The antagonists–the very people the protagonists are fighting, the evil ones, the ones you are supposed to suspect and dislike–those people win.

And the protagonists–the leading couple, the parents of two children, the ones you were supposed to be cheering for–they not only lost, but they succumb to the evil forces themselves.

I wasn’t the only reader unsettled by the conclusion. Multiple reviewers on Goodreads mentioned the ending as problematic. Some felt that it was appropriate for this particular novel. Others believed the author wrote him/herself into a corner and saw no other ending. Still others wrote that they would never read another book by that author again.

Mind you, this wasn’t just an unhappy ending. My first novel has a bittersweet ending: the couple reconciles but their child still dies after a suicide attempt. Happy ending? No. But I tried to give this couple hope through both their faith in God and their love for their daughter’s newborn child. I think that’s a far cry from the bad-guys-defeat-good-guys ending.

I’ve read variations on the “evil wins” ending over the years, and I believe I understand why authors use it. They’re trying to reflect reality, and the reality is that human nature is evil. (So far, I agree.) Sometimes it appear that the ending of a life-story ends with evil (whatever form that takes) overcoming the good.

Again, I agree that sometimes in life, that’s how stories appear to end. Sometimes reconciliation doesn’t happen. Sometimes terrorists blow up a building and kill hundreds of people.
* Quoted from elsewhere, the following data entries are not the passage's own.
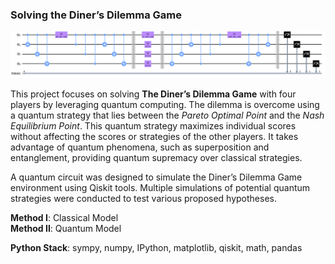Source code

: ### Solving the Diner’s Dilemma Game

<p style="text-align:center;">
  <img src="quantum_circuit.png" alt="Attacking strength simulation">
</p>

This project focuses on solving **The Diner’s Dilemma Game** with four players by leveraging quantum computing. The dilemma is overcome using a quantum strategy that lies between the *Pareto Optimal Point* and the *Nash Equilibrium Point*. This quantum strategy maximizes individual scores without affecting the scores or strategies of the other players. It takes advantage of quantum phenomena, such as superposition and entanglement, providing quantum supremacy over classical strategies.

A quantum circuit was designed to simulate the Diner’s Dilemma Game environment using Qiskit tools. Multiple simulations of potential quantum strategies were conducted to test various proposed hypotheses.

**Method I**: Classical Model  
**Method II**: Quantum Model  

**Python Stack**: sympy, numpy, IPython, matplotlib, qiskit, math, pandas
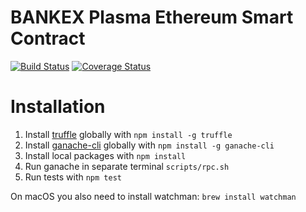 # BANKEX Plasma Ethereum Smart Contract

[![Build Status](https://travis-ci.org/BANKEX/plasma-research.svg?branch=master)](https://travis-ci.org/BANKEX/plasma-research)
[![Coverage Status](https://coveralls.io/repos/github/BANKEX/plasma-research/badge.svg)](https://coveralls.io/github/BANKEX/plasma-research)

# Installation

1. Install [truffle](http://truffleframework.com) globally with `npm install -g truffle`
2. Install [ganache-cli](https://github.com/trufflesuite/ganache-cli) globally with `npm install -g ganache-cli`
3. Install local packages with `npm install`
4. Run ganache in separate terminal `scripts/rpc.sh`
5. Run tests with `npm test`

On macOS you also need to install watchman: `brew install watchman`
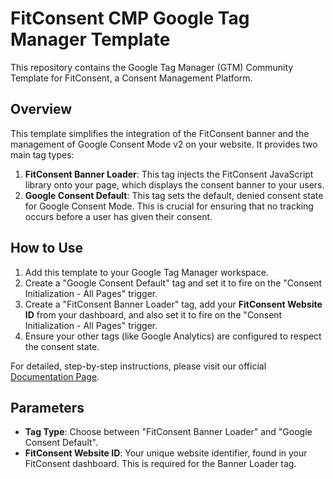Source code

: # FitConsent CMP Google Tag Manager Template

This repository contains the Google Tag Manager (GTM) Community Template for FitConsent, a Consent Management Platform.

## Overview

This template simplifies the integration of the FitConsent banner and the management of Google Consent Mode v2 on your website. It provides two main tag types:

1.  **FitConsent Banner Loader**: This tag injects the FitConsent JavaScript library onto your page, which displays the consent banner to your users.
2.  **Google Consent Default**: This tag sets the default, denied consent state for Google Consent Mode. This is crucial for ensuring that no tracking occurs before a user has given their consent.

## How to Use

1.  Add this template to your Google Tag Manager workspace.
2.  Create a "Google Consent Default" tag and set it to fire on the "Consent Initialization - All Pages" trigger.
3.  Create a "FitConsent Banner Loader" tag, add your **FitConsent Website ID** from your dashboard, and also set it to fire on the "Consent Initialization - All Pages" trigger.
4.  Ensure your other tags (like Google Analytics) are configured to respect the consent state.

For detailed, step-by-step instructions, please visit our official [Documentation Page](https://fitconsent.com/documentation).

## Parameters

-   **Tag Type**: Choose between "FitConsent Banner Loader" and "Google Consent Default".
-   **FitConsent Website ID**: Your unique website identifier, found in your FitConsent dashboard. This is required for the Banner Loader tag.
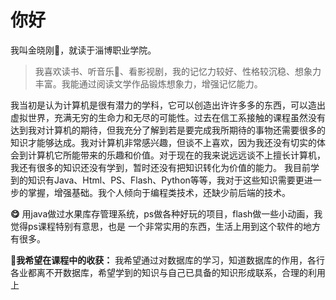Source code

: # 你好
我叫金晓刚:boy:，就读于淄博职业学院。
>我喜欢读书、听音乐:musical_note:、看影视剧，我的记忆力较好、性格较沉稳、想象力丰富。我能通过阅读文学作品锻炼想象力，增强记忆能力。

我当初是认为计算机是很有潜力的学科，它可以创造出许许多多的东西，可以造出虚拟世界，充满无穷的生命力和无尽的可能性。过去在信工系接触的课程虽然没有达到我对计算机的期待，但我充分了解到若是要完成我所期待的事物还需要很多的知识才能够达成。我对计算机非常感兴趣，但谈不上喜欢，因为我还没有切实的体会到计算机它所能带来的乐趣和价值。对于现在的我来说远远谈不上擅长计算机，我还有很多的知识还没有学到，暂时还没有把知识转化为价值的能力。 我目前学到的知识有Java、Html、PS、Flash、Python等等，我对于这些知识需要更进一步的掌握，增强基础。我个人倾向于编程类技术，还缺少前后端的技术。

**:yum:** 用java做过水果库存管理系统，ps做各种好玩的项目，flash做一些小动画，我觉得ps课程特别有意思，也是
  一个非常实用的东西，生活上用到这个软件的地方有很多。


**:sheep:我希望在课程中的收获：** 我希望通过对数据库的学习，知道数据库的作用，各行各业都离不开数据库，希望学到的知识与自己已具备的知识形成联系，合理的利用上
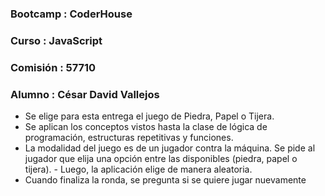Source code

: ### Bootcamp : CoderHouse 
### Curso : JavaScript
### Comisión : 57710
### Alumno : César David Vallejos

- Se elige para esta entrega el juego de Piedra, Papel o Tijera.
- Se aplican los conceptos vistos hasta la clase de lógica de programación, estructuras repetitivas y funciones.
- La modalidad del juego es de un jugador contra la máquina. Se pide al jugador que elija una opción entre las disponibles (piedra, papel o tijera). - Luego, la aplicación elige de manera aleatoria.
- Cuando finaliza la ronda, se pregunta si se quiere jugar nuevamente
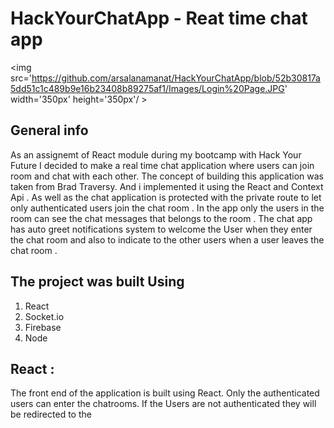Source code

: # HackYourChatApp - Reat time chat app

<img  src='https://github.com/arsalanamanat/HackYourChatApp/blob/52b30817a5dd51c1c489b9e16b23408b89275af1/Images/Login%20Page.JPG' width='350px' height='350px'/ >


## General info
As an assignemt of React module during my bootcamp with Hack Your Future I decided to make a real time chat application where users can join room and chat with each other. The concept of building this application was taken from Brad Traversy. And i implemented it using the React and Context Api . As well as the chat application is protected with the private route to let only authenticated users join the chat room . 
In the app only the users in the room can see the chat messages that belongs to the room . The chat app has auto greet notifications system to welcome the User when they enter the chat room and also to indicate to the other users when a user leaves the chat room . 


## The project was built Using
1. React
2. Socket.io
3. Firebase
4. Node


## React :

The front end of the application is built using React. Only the authenticated users can enter the chatrooms. If the Users are not authenticated they will be redirected to the

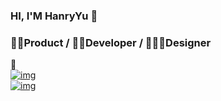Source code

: ### HI, I'M HanryYu 👋

### 👨‍💻Product / 🙇‍♂Developer / 🧑🏼‍🎨Designer

📘<br/>[![img](https://img.shields.io/website?label=My&style=for-the-badge&up_color=blue&up_message=Portfolio&url=https%3A%2F%2Fhanry.top%2F)](https://hanry.top/) <br/>[![img](https://img.shields.io/website?label=My&style=for-the-badge&up_color=blue&up_message=Blog&url=https%3A%2F%2Fwww.hanry.top%2F)](https://www.hanry.top/) 


<!--
**FishionYu/FishionYu** is a ✨ _special_ ✨ repository because its `README.md` (this file) appears on your GitHub profile.

- 🔭 I’m currently working on ...
- 🌱 I’m currently learning ...
- 👯 I’m looking to collaborate on ...
- 🤔 I’m looking for help with ...
- 💬 Ask me about ...
- 📫 How to reach me: ...
- 😄 Pronouns: ...
- ⚡ Fun fact: ...
-->
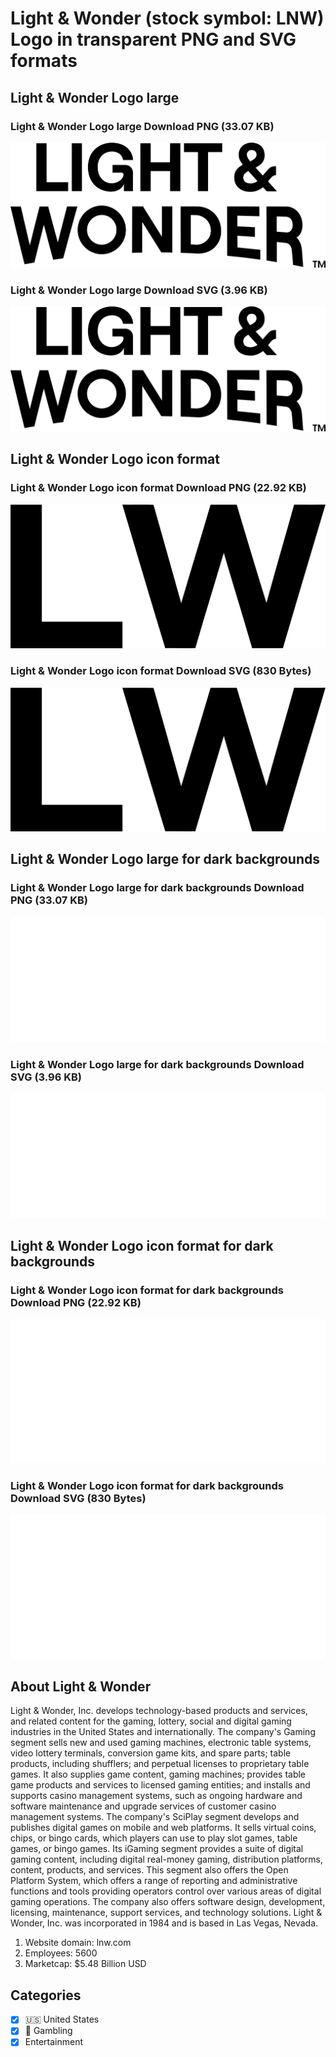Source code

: # Light & Wonder (stock symbol: LNW) Logo in transparent PNG and SVG formats

## Light & Wonder Logo large

### Light & Wonder Logo large Download PNG (33.07 KB)

![Light & Wonder Logo large Download PNG (33.07 KB)](/img/orig/LNW_BIG-9d32ebff.png)

### Light & Wonder Logo large Download SVG (3.96 KB)

![Light & Wonder Logo large Download SVG (3.96 KB)](/img/orig/LNW_BIG-7d521e7c.svg)

## Light & Wonder Logo icon format

### Light & Wonder Logo icon format Download PNG (22.92 KB)

![Light & Wonder Logo icon format Download PNG (22.92 KB)](/img/orig/LNW-8e9df3eb.png)

### Light & Wonder Logo icon format Download SVG (830 Bytes)

![Light & Wonder Logo icon format Download SVG (830 Bytes)](/img/orig/LNW-03c6c4df.svg)

## Light & Wonder Logo large for dark backgrounds

### Light & Wonder Logo large for dark backgrounds Download PNG (33.07 KB)

![Light & Wonder Logo large for dark backgrounds Download PNG (33.07 KB)](/img/orig/LNW_BIG.D-c2724861.png)

### Light & Wonder Logo large for dark backgrounds Download SVG (3.96 KB)

![Light & Wonder Logo large for dark backgrounds Download SVG (3.96 KB)](/img/orig/LNW_BIG.D-d2b950f4.svg)

## Light & Wonder Logo icon format for dark backgrounds

### Light & Wonder Logo icon format for dark backgrounds Download PNG (22.92 KB)

![Light & Wonder Logo icon format for dark backgrounds Download PNG (22.92 KB)](/img/orig/LNW.D-72926b5a.png)

### Light & Wonder Logo icon format for dark backgrounds Download SVG (830 Bytes)

![Light & Wonder Logo icon format for dark backgrounds Download SVG (830 Bytes)](/img/orig/LNW.D-da8c6526.svg)

## About Light & Wonder

Light & Wonder, Inc. develops technology-based products and services, and related content for the gaming, lottery, social and digital gaming industries in the United States and internationally. The company's Gaming segment sells new and used gaming machines, electronic table systems, video lottery terminals, conversion game kits, and spare parts; table products, including shufflers; and perpetual licenses to proprietary table games. It also supplies game content, gaming machines; provides table game products and services to licensed gaming entities; and installs and supports casino management systems, such as ongoing hardware and software maintenance and upgrade services of customer casino management systems. The company's SciPlay segment develops and publishes digital games on mobile and web platforms. It sells virtual coins, chips, or bingo cards, which players can use to play slot games, table games, or bingo games. Its iGaming segment provides a suite of digital gaming content, including digital real-money gaming, distribution platforms, content, products, and services. This segment also offers the Open Platform System, which offers a range of reporting and administrative functions and tools providing operators control over various areas of digital gaming operations. The company also offers software design, development, licensing, maintenance, support services, and technology solutions. Light & Wonder, Inc. was incorporated in 1984 and is based in Las Vegas, Nevada.

1. Website domain: lnw.com
2. Employees: 5600
3. Marketcap: $5.48 Billion USD


## Categories
- [x] 🇺🇸 United States
- [x] 🎰 Gambling
- [x] Entertainment
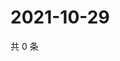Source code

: # 2021-10-29

共 0 条

<!-- BEGIN WEIBO -->
<!-- 最后更新时间 Fri Oct 29 2021 05:12:14 GMT+0800 (China Standard Time) -->

<!-- END WEIBO -->
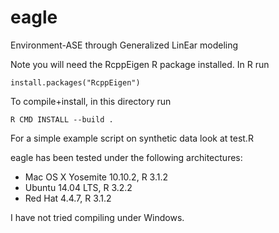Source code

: eagle
====

Environment-ASE through Generalized LinEar modeling

Note you will need the RcppEigen R package installed. In R run

`install.packages("RcppEigen")`

To compile+install, in this directory run

`R CMD INSTALL --build .`

For a simple example script on synthetic data look at 
test.R

eagle has been tested under the following architectures: 
* Mac OS X Yosemite 10.10.2, R 3.1.2
* Ubuntu 14.04 LTS, R 3.2.2
* Red Hat 4.4.7, R 3.1.2  

I have not tried compiling under Windows. 
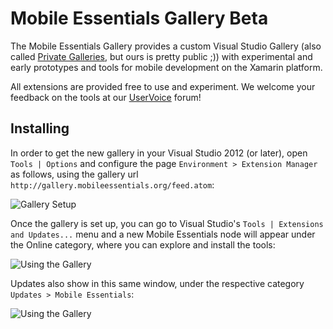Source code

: Mobile Essentials Gallery Beta
=======

The Mobile Essentials Gallery provides a custom Visual Studio Gallery (also called [Private Galleries](http://msdn.microsoft.com/en-us/library/hh266746.aspx), but ours is pretty public ;)) with experimental and early prototypes and tools for mobile development on the Xamarin platform.

All extensions are provided free to use and experiment. We welcome your feedback on the tools at our [UserVoice](http://mobileessentials.uservoice.com/) forum!

## Installing

In order to get the new gallery in your Visual Studio 2012 (or later), open `Tools | Options` and configure the page `Environment > Extension Manager` as follows, using the gallery url `http://gallery.mobileessentials.org/feed.atom`:

![Gallery Setup](http://gallery.mobileessentials.org/img/setup.png)

Once the gallery is set up, you can go to Visual Studio's `Tools | Extensions and Updates...` menu and a new Mobile Essentials node will appear under the Online category, where you can explore and install the tools:

![Using the Gallery](http://gallery.mobileessentials.org/img/using.png)


Updates also show in this same window, under the respective category `Updates > Mobile Essentials`:

![Using the Gallery](http://gallery.mobileessentials.org/img/update.png)




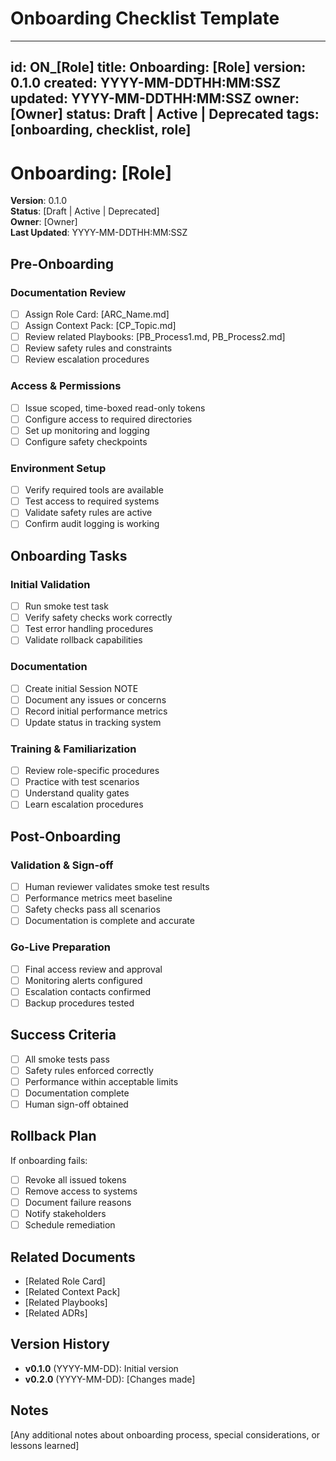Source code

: # Onboarding Checklist Template

---

id: ON_[Role]
title: Onboarding: [Role]
version: 0.1.0
created: YYYY-MM-DDTHH:MM:SSZ
updated: YYYY-MM-DDTHH:MM:SSZ
owner: [Owner]
status: Draft | Active | Deprecated
tags: [onboarding, checklist, role]
---

# Onboarding: [Role]

**Version**: 0.1.0  
**Status**: [Draft | Active | Deprecated]  
**Owner**: [Owner]  
**Last Updated**: YYYY-MM-DDTHH:MM:SSZ

## Pre-Onboarding

### Documentation Review

- [ ] Assign Role Card: [ARC_Name.md]
- [ ] Assign Context Pack: [CP_Topic.md]
- [ ] Review related Playbooks: [PB_Process1.md, PB_Process2.md]
- [ ] Review safety rules and constraints
- [ ] Review escalation procedures

### Access & Permissions

- [ ] Issue scoped, time-boxed read-only tokens
- [ ] Configure access to required directories
- [ ] Set up monitoring and logging
- [ ] Configure safety checkpoints

### Environment Setup

- [ ] Verify required tools are available
- [ ] Test access to required systems
- [ ] Validate safety rules are active
- [ ] Confirm audit logging is working

## Onboarding Tasks

### Initial Validation

- [ ] Run smoke test task
- [ ] Verify safety checks work correctly
- [ ] Test error handling procedures
- [ ] Validate rollback capabilities

### Documentation

- [ ] Create initial Session NOTE
- [ ] Document any issues or concerns
- [ ] Record initial performance metrics
- [ ] Update status in tracking system

### Training & Familiarization

- [ ] Review role-specific procedures
- [ ] Practice with test scenarios
- [ ] Understand quality gates
- [ ] Learn escalation procedures

## Post-Onboarding

### Validation & Sign-off

- [ ] Human reviewer validates smoke test results
- [ ] Performance metrics meet baseline
- [ ] Safety checks pass all scenarios
- [ ] Documentation is complete and accurate

### Go-Live Preparation

- [ ] Final access review and approval
- [ ] Monitoring alerts configured
- [ ] Escalation contacts confirmed
- [ ] Backup procedures tested

## Success Criteria

- [ ] All smoke tests pass
- [ ] Safety rules enforced correctly
- [ ] Performance within acceptable limits
- [ ] Documentation complete
- [ ] Human sign-off obtained

## Rollback Plan

If onboarding fails:

- [ ] Revoke all issued tokens
- [ ] Remove access to systems
- [ ] Document failure reasons
- [ ] Notify stakeholders
- [ ] Schedule remediation

## Related Documents

- [Related Role Card]
- [Related Context Pack]
- [Related Playbooks]
- [Related ADRs]

## Version History

- **v0.1.0** (YYYY-MM-DD): Initial version
- **v0.2.0** (YYYY-MM-DD): [Changes made]

## Notes

[Any additional notes about onboarding process, special considerations, or lessons learned]
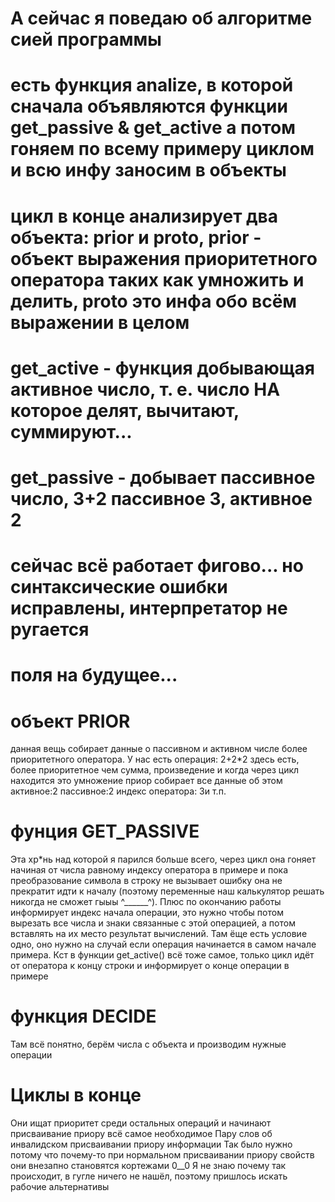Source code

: # А сейчас я поведаю об алгоритме сией программы
# есть функция analize, в которой сначала объявляются функции get_passive & get_active а потом гоняем по всему примеру циклом и всю инфу заносим в объекты
# цикл в конце анализирует два объекта: prior и proto, prior - объект выражения приоритетного оператора таких как умножить и делить, proto это инфа обо всём выражении в целом
# get_active - функция добывающая активное число, т. е. число НА которое делят, вычитают, суммируют...
# get_passive - добывает пассивное число, 3+2 пассивное 3, активное 2
# сейчас всё работает фигово... но синтаксические ошибки исправлены, интерпретатор не ругается
# 
# 
# 
# 
# 
# поля на будущее...
# 
# 
# 
# 
# 
# объект PRIOR
данная вещь собирает данные о пассивном и активном числе более приоритетного оператора. У нас есть операция: 2+2*2
здесь есть, более приоритетное чем сумма, произведение и когда через цикл находится это умножение приор собирает все данные об этом активное:2 пассивное:2 индекс 
оператора: 3и т.п.
# фунция GET_PASSIVE
Эта хр*нь над которой я парился больше всего, через цикл она гоняет начиная от числа равному индексу оператора в примере и пока преобразование символа в строку не
вызывает ошибку она не прекратит идти к началу (поэтому переменные наш калькулятор решать никогда не сможет гыыы ^______^). Плюс по окончанию работы информирует 
индекс начала операции, это нужно чтобы потом вырезать все числа и знаки связанные с этой операцией, а потом вставлять на их место результат вычислений. Там ёще есть 
условие одно, оно нужно на случай если операция начинается в самом начале примера. Кст в функции get_active() всё тоже самое, только цикл идёт от оператора к концу 
строки и информирует о конце операции в примере
# функция DECIDE
Там всё понятно, берём числа с объекта и производим нужные операции
# Циклы в конце
Они ищат приоритет среди остальных операций и начинают присваивание приору всё самое необходимое
Пару слов об инвалидском присваивании приору информации
Так было нужно потому что почему-то при нормальном присваивании приору свойств они внезапно становятся кортежами 0__0
Я не знаю почему так происходит, в гугле ничего не нашёл, поэтому пришлось искать рабочие альтернативы

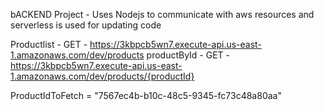 bACKEND Project - Uses Nodejs to communicate with aws resources and serverless is used for updating code

Productlist - GET - https://3kbpcb5wn7.execute-api.us-east-1.amazonaws.com/dev/products
productById - GET - https://3kbpcb5wn7.execute-api.us-east-1.amazonaws.com/dev/products/{productId}

ProductIdToFetch = "7567ec4b-b10c-48c5-9345-fc73c48a80aa"
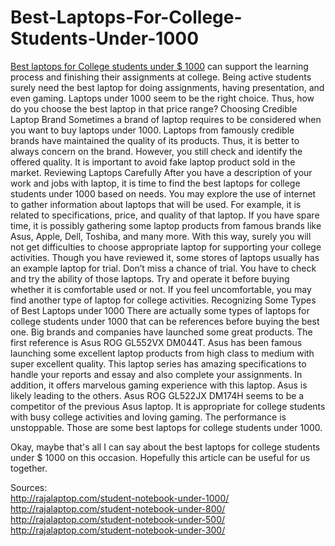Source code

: # Best-Laptops-For-College-Students-Under-1000
<a href="https://github.com/mbakdesy/Best-Laptops-For-College-Students-Under-1000/">Best laptops for College students under $ 1000</a>
 can support the learning process and finishing their assignments at college. Being active students surely need the best laptop for doing assignments, having presentation, and even gaming. Laptops under 1000 seem to be the right choice. Thus, how do you choose the best laptop in that price range?
Choosing Credible Laptop Brand
Sometimes a brand of laptop requires to be considered when you want to buy laptops under 1000. Laptops from famously credible brands have maintained the quality of its products. Thus, it is better to always concern on the brand. However, you still check and identify the offered quality. It is important to avoid fake laptop product sold in the market.
Reviewing Laptops Carefully
After you have a description of your work and jobs with laptop, it is time to find the best laptops for college students under 1000 based on needs. You may explore the use of internet to gather information about laptops that will be used. For example, it is related to specifications, price, and quality of that laptop. If you have spare time, it is possibly gathering some laptop products from famous brands like Asus, Apple, Dell, Toshiba, and many more. With this way, surely you will not get difficulties to choose appropriate laptop for supporting your college activities.
Though you have reviewed it, some stores of laptops usually has an example laptop for trial. Don’t miss a chance of trial. You have to check and try the ability of those laptops. Try and operate it before buying whether it is comfortable used or not. If you feel uncomfortable, you may find another type of laptop for college activities.
Recognizing Some Types of Best Laptops under 1000
There are actually some types of laptops for college students under 1000 that can be references before buying the best one. Big brands and companies have launched some great products. The first reference is Asus ROG GL552VX DM044T. Asus has been famous launching some excellent laptop products from high class to medium with super excellent quality. This laptop series has amazing specifications to handle your reports and essay and also complete your assignments. In addition, it offers marvelous gaming experience with this laptop. Asus is likely leading to the others. Asus ROG GL522JX DM174H seems to be a competitor of the previous Asus laptop. It is appropriate for college students with busy college activities and loving gaming. The performance is unstoppable. Those are some best laptops for college students under 1000.




Okay, maybe that's all I can say about the best laptops for college students under $ 1000 on this occasion. Hopefully this article can be useful for us together.

Sources:<br>
http://rajalaptop.com/student-notebook-under-1000/<br>
http://rajalaptop.com/student-notebook-under-800/<br>
http://rajalaptop.com/student-notebook-under-500/<br>
http://rajalaptop.com/student-notebook-under-300/<br>
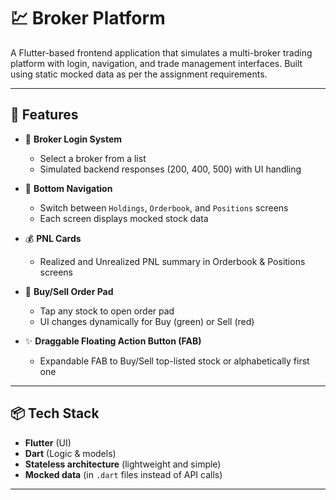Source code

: # 💹 Broker Platform

A Flutter-based frontend application that simulates a multi-broker trading platform with login, navigation, and trade management interfaces. Built using static mocked data as per the assignment requirements.

---

## 🚀 Features

- 🔐 **Broker Login System**

  - Select a broker from a list
  - Simulated backend responses (200, 400, 500) with UI handling

- 🧭 **Bottom Navigation**

  - Switch between `Holdings`, `Orderbook`, and `Positions` screens
  - Each screen displays mocked stock data

- 💰 **PNL Cards**

  - Realized and Unrealized PNL summary in Orderbook & Positions screens

- 🎯 **Buy/Sell Order Pad**

  - Tap any stock to open order pad
  - UI changes dynamically for Buy (green) or Sell (red)

- ✨ **Draggable Floating Action Button (FAB)**
  - Expandable FAB to Buy/Sell top-listed stock or alphabetically first one

---

## 📦 Tech Stack

- **Flutter** (UI)
- **Dart** (Logic & models)
- **Stateless architecture** (lightweight and simple)
- **Mocked data** (in `.dart` files instead of API calls)

---
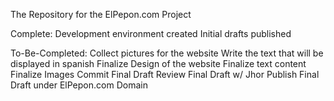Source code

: The Repository for the ElPepon.com Project

Complete:
Development environment created
Initial drafts published

To-Be-Completed:
Collect pictures for the website
Write the text that will be displayed in spanish
Finalize Design of the website
Finalize text content
Finalize Images
Commit Final Draft
Review Final Draft w/ Jhor
Publish Final Draft under ElPepon.com Domain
Sometimes the justice system doesn’t work correctly and the murderer, the molester, the corrupt and unjust and predatory people in this world go unchallenged, undeterred, unpunished. And more people are hurt.

But appearances are deceptive. 

Here’s the reality: this world isn’t all there is. There is a world beyond this one. What appears to be the end in our world–death–is only a beginning there.

In The Last Battle, Aslan tells the children that in the Shadowlands, this world, they are dead. Now they will live in Aslan’s kingdom forever.

Lewis writes,

“And for us this is the end of all the stories, and we can most truly say that they all lived happily ever after. But for them it was only the beginning of the real story. All their life in this world and all their adventures in Narnia had only been the cover and the title page: now at last they were beginning Chapter One of the Great Story which no one on earth has read: which goes on forever: in which every chapter is better than the one before.”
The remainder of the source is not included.